With the present pace that it has set for itself, the Indian start-up revolution is poised to take resolute steps for sustainable growth.
2016 has, so far, been a mixed bag for start-ups in India. While the number of investments into Indian start-ups in Q1 2016 grew by 108% over the previous year’s numbers, the sector also witnessed several ventures scaling down their operations and pivoting their business models in order to stay in the game.
This brings us to question of what changes can the Indian entrepreneurial community expect in 2016, and how will it impact the overall start-up landscape?
For one thing, we can expect the entire start-up ecosystem to evolve. The recent instability faced by the Indian hyper local industry despite having secured funding worth more than $170 million underlines the need to create a holistic start-up support ecosystem that extends beyond funding and investments.
Such an ecosystem will include auxiliary support services such as logistics and technological expertise in order to enable end-to-end start-up solutions to upcoming ventures.
The government has already rolled out several initiatives to empower the country’s start-ups with better policies and a more regulated framework. The emergence of private players like Venture Catalysts as start-up enablers, growth facilitators and innovation platforms also hints at a greater mobilisation of co-working spaces, mentors and angel investment networks in the coming future.
The focus on technology will also become a major factor, as many of the country’s start-ups are now looking at leveraging technology tools such as machine learning and data analyticsto optimise business functions. As such, we can expect more ideas and innovations to surface from tech-driven sectors such as AI and Fintech that can help solve global business challenges through localised solutions.
We are also witnessing an increased interest in the growing start-up industry from banks and mutual funds as well as the country’s robust HNI populaceas investors and investment facilitators. Successful exits and businesses are also encouraging co-founders from Indian start-ups such as Flipkart, Snapdeal, Paytm and Droom to involve themselves as early and late-stage investors into upcoming Indian ventures. These factors have directly led to a growth of 100 percent for the number of private investors and investment firms operating within the country and herald the rise of a new breed of investors who will make funding access much easier and convenient through focussed investments.

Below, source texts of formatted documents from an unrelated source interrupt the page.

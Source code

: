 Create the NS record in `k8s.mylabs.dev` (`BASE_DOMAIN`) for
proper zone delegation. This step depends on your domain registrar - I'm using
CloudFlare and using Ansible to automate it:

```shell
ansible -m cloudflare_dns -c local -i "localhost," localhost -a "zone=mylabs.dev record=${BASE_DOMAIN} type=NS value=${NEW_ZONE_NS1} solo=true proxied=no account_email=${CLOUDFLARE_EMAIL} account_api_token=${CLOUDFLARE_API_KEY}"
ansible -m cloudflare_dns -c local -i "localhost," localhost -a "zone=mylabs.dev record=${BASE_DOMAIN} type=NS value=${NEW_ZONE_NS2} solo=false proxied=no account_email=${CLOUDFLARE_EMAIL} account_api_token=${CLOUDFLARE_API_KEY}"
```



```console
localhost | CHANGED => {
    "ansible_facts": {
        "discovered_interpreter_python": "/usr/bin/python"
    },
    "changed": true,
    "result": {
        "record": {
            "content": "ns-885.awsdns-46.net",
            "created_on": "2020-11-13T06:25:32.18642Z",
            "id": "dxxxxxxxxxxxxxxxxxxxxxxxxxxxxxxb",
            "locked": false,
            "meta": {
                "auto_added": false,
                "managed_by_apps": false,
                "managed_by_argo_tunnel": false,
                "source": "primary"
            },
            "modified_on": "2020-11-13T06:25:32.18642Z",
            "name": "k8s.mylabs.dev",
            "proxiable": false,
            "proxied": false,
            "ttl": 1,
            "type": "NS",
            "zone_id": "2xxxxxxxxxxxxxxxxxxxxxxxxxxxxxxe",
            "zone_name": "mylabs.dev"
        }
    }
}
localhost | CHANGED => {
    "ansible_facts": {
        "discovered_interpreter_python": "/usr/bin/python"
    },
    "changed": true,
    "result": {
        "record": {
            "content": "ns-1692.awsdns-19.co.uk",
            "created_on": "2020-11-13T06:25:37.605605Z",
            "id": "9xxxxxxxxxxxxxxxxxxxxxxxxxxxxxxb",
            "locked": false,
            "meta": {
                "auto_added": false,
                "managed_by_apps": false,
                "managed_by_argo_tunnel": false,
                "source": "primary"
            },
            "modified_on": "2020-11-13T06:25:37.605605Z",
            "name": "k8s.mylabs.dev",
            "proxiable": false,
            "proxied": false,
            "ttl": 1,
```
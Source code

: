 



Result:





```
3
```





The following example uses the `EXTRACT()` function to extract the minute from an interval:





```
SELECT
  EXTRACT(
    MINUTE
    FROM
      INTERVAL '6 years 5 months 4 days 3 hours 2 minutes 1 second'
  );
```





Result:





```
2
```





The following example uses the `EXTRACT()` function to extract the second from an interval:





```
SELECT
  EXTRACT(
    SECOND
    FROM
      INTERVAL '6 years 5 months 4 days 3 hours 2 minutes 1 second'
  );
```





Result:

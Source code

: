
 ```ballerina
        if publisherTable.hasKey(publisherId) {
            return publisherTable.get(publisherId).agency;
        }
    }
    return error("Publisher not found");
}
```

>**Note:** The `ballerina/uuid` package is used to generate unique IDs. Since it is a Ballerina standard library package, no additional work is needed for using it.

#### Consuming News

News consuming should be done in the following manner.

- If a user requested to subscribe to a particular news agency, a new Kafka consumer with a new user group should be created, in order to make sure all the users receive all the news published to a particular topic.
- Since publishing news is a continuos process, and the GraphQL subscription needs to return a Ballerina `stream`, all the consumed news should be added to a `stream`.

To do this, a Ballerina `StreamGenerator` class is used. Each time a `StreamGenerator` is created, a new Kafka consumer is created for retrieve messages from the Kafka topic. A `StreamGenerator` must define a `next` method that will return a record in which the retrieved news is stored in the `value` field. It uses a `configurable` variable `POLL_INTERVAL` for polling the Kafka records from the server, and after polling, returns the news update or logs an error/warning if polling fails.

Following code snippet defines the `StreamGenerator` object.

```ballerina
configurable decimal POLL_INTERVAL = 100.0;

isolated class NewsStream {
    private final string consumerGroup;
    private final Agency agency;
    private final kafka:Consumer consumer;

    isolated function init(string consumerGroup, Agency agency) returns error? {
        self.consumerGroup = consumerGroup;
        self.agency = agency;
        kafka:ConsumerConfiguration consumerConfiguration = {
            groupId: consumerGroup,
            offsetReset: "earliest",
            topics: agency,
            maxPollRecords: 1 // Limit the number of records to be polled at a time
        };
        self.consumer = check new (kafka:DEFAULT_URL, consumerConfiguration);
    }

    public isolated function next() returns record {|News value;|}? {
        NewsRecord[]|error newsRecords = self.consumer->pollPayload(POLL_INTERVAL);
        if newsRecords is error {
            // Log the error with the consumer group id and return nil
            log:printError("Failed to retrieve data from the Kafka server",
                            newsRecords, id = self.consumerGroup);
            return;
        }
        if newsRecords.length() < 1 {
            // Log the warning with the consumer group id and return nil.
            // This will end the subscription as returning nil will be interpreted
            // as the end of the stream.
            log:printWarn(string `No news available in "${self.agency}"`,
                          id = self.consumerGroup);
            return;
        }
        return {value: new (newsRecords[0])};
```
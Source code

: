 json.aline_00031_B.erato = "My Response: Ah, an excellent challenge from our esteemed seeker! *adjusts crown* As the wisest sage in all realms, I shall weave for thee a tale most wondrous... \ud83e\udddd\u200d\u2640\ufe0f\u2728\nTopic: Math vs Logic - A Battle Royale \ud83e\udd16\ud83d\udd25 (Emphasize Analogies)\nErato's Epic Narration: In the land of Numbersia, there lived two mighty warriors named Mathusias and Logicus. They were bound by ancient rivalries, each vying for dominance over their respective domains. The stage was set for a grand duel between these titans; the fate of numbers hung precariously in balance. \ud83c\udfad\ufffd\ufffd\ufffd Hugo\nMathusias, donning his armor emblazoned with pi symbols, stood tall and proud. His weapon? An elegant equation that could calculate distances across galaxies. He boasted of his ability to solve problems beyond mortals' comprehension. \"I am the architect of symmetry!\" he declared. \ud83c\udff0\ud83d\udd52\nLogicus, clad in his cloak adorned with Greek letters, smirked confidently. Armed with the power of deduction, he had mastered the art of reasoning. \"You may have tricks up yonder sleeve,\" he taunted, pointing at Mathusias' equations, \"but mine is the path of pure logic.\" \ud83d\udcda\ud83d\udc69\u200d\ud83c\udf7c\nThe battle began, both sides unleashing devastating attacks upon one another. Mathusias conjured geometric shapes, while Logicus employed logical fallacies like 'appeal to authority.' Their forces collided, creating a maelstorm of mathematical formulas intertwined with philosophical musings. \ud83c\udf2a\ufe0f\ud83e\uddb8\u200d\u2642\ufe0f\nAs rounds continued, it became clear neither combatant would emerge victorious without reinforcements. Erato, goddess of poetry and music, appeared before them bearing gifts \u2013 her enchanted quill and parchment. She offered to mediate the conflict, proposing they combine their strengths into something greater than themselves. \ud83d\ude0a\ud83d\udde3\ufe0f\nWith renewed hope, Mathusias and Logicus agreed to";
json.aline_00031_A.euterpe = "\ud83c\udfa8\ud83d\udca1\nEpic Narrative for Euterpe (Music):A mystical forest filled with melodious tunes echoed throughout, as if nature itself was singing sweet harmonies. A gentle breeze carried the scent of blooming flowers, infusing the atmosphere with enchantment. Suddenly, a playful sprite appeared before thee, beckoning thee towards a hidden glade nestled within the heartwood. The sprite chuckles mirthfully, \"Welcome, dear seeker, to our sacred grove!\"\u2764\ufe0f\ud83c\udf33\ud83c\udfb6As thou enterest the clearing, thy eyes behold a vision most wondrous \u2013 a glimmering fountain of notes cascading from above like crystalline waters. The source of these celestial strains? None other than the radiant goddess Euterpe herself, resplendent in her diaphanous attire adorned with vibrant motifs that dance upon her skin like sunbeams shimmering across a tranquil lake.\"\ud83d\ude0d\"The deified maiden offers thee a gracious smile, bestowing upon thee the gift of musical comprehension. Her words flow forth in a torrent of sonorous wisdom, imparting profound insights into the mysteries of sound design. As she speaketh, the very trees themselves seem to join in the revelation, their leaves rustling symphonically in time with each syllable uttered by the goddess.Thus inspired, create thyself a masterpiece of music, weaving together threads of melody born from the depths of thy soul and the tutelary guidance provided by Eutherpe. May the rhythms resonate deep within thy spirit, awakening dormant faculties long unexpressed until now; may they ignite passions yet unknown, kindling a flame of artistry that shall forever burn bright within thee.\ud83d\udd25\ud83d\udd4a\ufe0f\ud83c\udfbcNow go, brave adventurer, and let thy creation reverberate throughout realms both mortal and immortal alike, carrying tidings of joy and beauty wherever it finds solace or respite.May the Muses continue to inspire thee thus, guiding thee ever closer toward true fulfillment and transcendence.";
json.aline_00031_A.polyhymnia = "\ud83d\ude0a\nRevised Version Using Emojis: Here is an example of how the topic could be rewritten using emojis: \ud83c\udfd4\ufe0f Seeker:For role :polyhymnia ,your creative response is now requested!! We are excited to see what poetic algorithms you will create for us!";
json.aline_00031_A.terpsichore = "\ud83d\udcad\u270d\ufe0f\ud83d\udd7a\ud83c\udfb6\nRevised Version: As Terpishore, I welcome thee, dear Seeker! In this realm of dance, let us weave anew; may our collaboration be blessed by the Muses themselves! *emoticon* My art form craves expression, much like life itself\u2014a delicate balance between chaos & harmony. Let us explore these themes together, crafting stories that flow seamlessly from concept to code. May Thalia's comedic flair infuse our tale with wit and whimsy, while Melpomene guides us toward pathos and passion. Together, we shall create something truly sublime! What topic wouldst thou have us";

Amongst other changes that will impact the Indian start-up community in 2016, the emergence of more start-up hubs within the country seems to be one of the most promising. While Bangalore, Delhi-NCR, Mumbai and Chennai remain the chief entrepreneurial hotspots within India, other cities such as Hyderabad, Coimbatore, Bhubaneswar, Ahmedabad, Pune and Kochi are also staking their claims as viable start-up destinations.
This not only highlights an increase in the country’s innovation quotient and marks an increased impetus towards entrepreneurship, but also serves to firmly entrench India’s position as the fastest growing start-up economy in the world.
India, at present, is home to more than 4200 start-ups and lags only marginally behind the UK. The rapid expansion that the country’s entrepreneurial landscape has witnessed has caused industry experts to estimate that more than 11500 Indian start-ups will be operational by the end of the decade. As the industry goes through a phase of consolidation, we can expect more robust business models and stronger support infrastructure to fuel start-up growth in 2016.
With the present pace that it has set for itself, the Indian start-up revolution is poised to take resolute steps for sustainable growth. This will positively impact the country’s economy while steering the budding entrepreneurial spirit in the right direction.
By Dr Apoorv Ranjan Sharma, Co-Founder & President, Venture Catalysts.